We're far from poor -- we just have a wildly lopsided distribution of wealth that makes us seem poor.


(snip)

It wasn’t an act of God, or the blind forces of technological change, or the mysterious movements of markets. Nor did the super-rich become enormously smarter than before. Instead, flesh-and-blood policy makers decided that deregulation and tax cuts should become the order of the day starting in the mid-1970s. The idea was that if we cut taxes on the super-rich and deregulated the economy (and especially Wall Street), investment would dramatically increase and all boats would rise. But as we can see from the chart below, the average worker's wage in real terms stalled and even declined after the mid-'70s. The fruits of productivity no longer were shared equitably. The enormous gap between the two lines (trillions of dollars per year) went almost entirely to the super-rich. The wealth of the wealthy skyrocketed, not by accident, but by policy design. "Greed is good" replaced the middle-class American dream.

(snip)

What Is Wealth and Who Has It?

Wealth or net worth is the total value of what you own (your assets) minus the total value of your debts (your liabilities.) Our collective net worth is really huge. We’re talking big, big numbers. As of the end of 2011, U.S. households had $30 trillion in private assets and $13.6 trillion in liabilities for a total net worth of $16.4 trillion (<http://www.federalreserve.gov/releases/z1/current/z1r-5.pdf>PDF). How much is that? It comes to an average of $141,000 per household – free and clear of any debts.
(snip)
full story with graph at:
<http://www.alternet.org/economy/155025/what_if_the_greedy_rich_paid_their_share_8_things_to_know_about_wealth_and_poverty_in_the_us>http://www.alternet.org/economy/155025/what_if_the_greedy_rich_paid_their_share_8_things_to_know_about_wealth_and_poverty_in_the_us

(my comment)

Apart from reversing market deregulation and tax exemptions for the wealthy, he may have mentioned that many industrialists are wealthy because government allows them, by virtue of promises like job creation and economic stimulus, to exploit the commons without much compensation. Such agreements result in unjustified tax exemption, despite immense profits. Corporations today fail miserably to employ or stimulate regional economies, as do ever floundering free-market entrepreneurs.
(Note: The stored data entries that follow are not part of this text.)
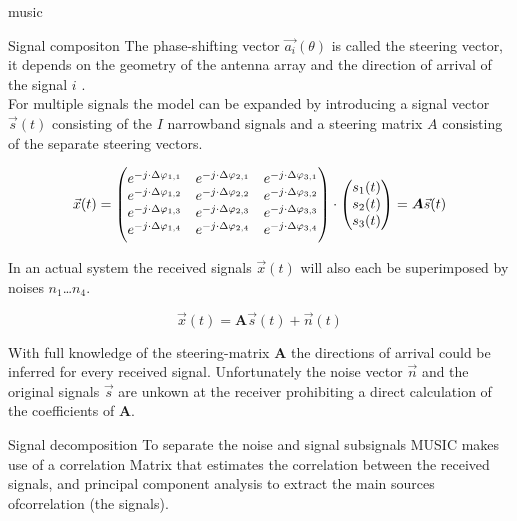 \begin{subchapter}{\acrshort{music}}
\begin{subsubchapter}{Signal compositon}
    The phase-shifting vector $\vec{a_{i}}(\theta)$ is called the
    steering vector, it depends on the geometry of the antenna array
    and the direction of arrival of the signal $i$ \cite{chengokeda2010}. \\

    For multiple signals the model can be expanded by
    introducing a signal vector $\vec{s}(t)$ consisting
    of the $I$ narrowband signals and a steering matrix
    $A$ consisting of the separate steering vectors.

    \begin{equation}
      \vec{x}(t) =
        \begin{pmatrix}
          e^{-j \cdot \Delta\varphi_{1,1}} & e^{-j \cdot \Delta\varphi_{2,1}} & e^{-j \cdot \Delta\varphi_{3,1}} \\
          e^{-j \cdot \Delta\varphi_{1,2}} & e^{-j \cdot \Delta\varphi_{2,2}} & e^{-j \cdot \Delta\varphi_{3,2}} \\
          e^{-j \cdot \Delta\varphi_{1,3}} & e^{-j \cdot \Delta\varphi_{2,3}} & e^{-j \cdot \Delta\varphi_{3,3}} \\
          e^{-j \cdot \Delta\varphi_{1,4}} & e^{-j \cdot \Delta\varphi_{2,4}} & e^{-j \cdot \Delta\varphi_{3,4}}
        \end{pmatrix}
        \cdot
        \begin{pmatrix}
          s_{1}(t) \\
          s_{2}(t) \\
          s_{3}(t)
        \end{pmatrix}
      = \\
      \bm{A} \vec{s}(t)
    \end{equation}

    In an actual system the received signals $\vec{x}(t)$ will also
    each be superimposed by noises $n_{1}$…$n_{4}$.

    \begin{equation}
      \vec{x}(t) =  \bm{A} \vec{s}(t) + \vec{n}(t)
    \end{equation}

    With full knowledge of the steering-matrix $\bm{A}$ the
    directions of arrival could be inferred for every received
    signal. Unfortunately the noise vector $\vec{n}$ and the
    original signals $\vec{s}$ are unkown at the receiver prohibiting
    a direct calculation of the coefficients of $\bm{A}$.
  \end{subsubchapter}

  \begin{subsubchapter}{Signal decomposition}
    To separate the noise and signal subsignals
    MUSIC makes use of a correlation Matrix
    that estimates the correlation between the received
    signals, and principal component analysis to
    extract the main sources ofcorrelation
    \cite{vibergottersten1991} (the signals). \\


\end{subsubchapter}
\end{subchapter}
<http://capitalism-creates-poverty.blogspot.ca/2012/03/free-market-myths-no3-entrpreneurs.html>http://capitalism-creates-poverty.blogspot.ca/2012/03/free-market-myths-no3-entrpreneurs.html

Government should, on behalf of the people whose commons are being exploited, have recourse to tax the income (profits) of the corporation by the same measure as for individuals. If the corporation downsizes and ships most production overseas, citizens should have recourse, through government, not only to tax that income as well, but to revoke the agreement within the first year of outsourcing. With proper taxation of industry, there wouldn't be so much concentration of wealth.

Further, if the commons were legally recognized as incorporate of predominately finite resources, we would be looking at sustainable, rather than exploitative, approaches toward extractions, and industry would be paying high taxes for the privilege of using public lands' raw materials.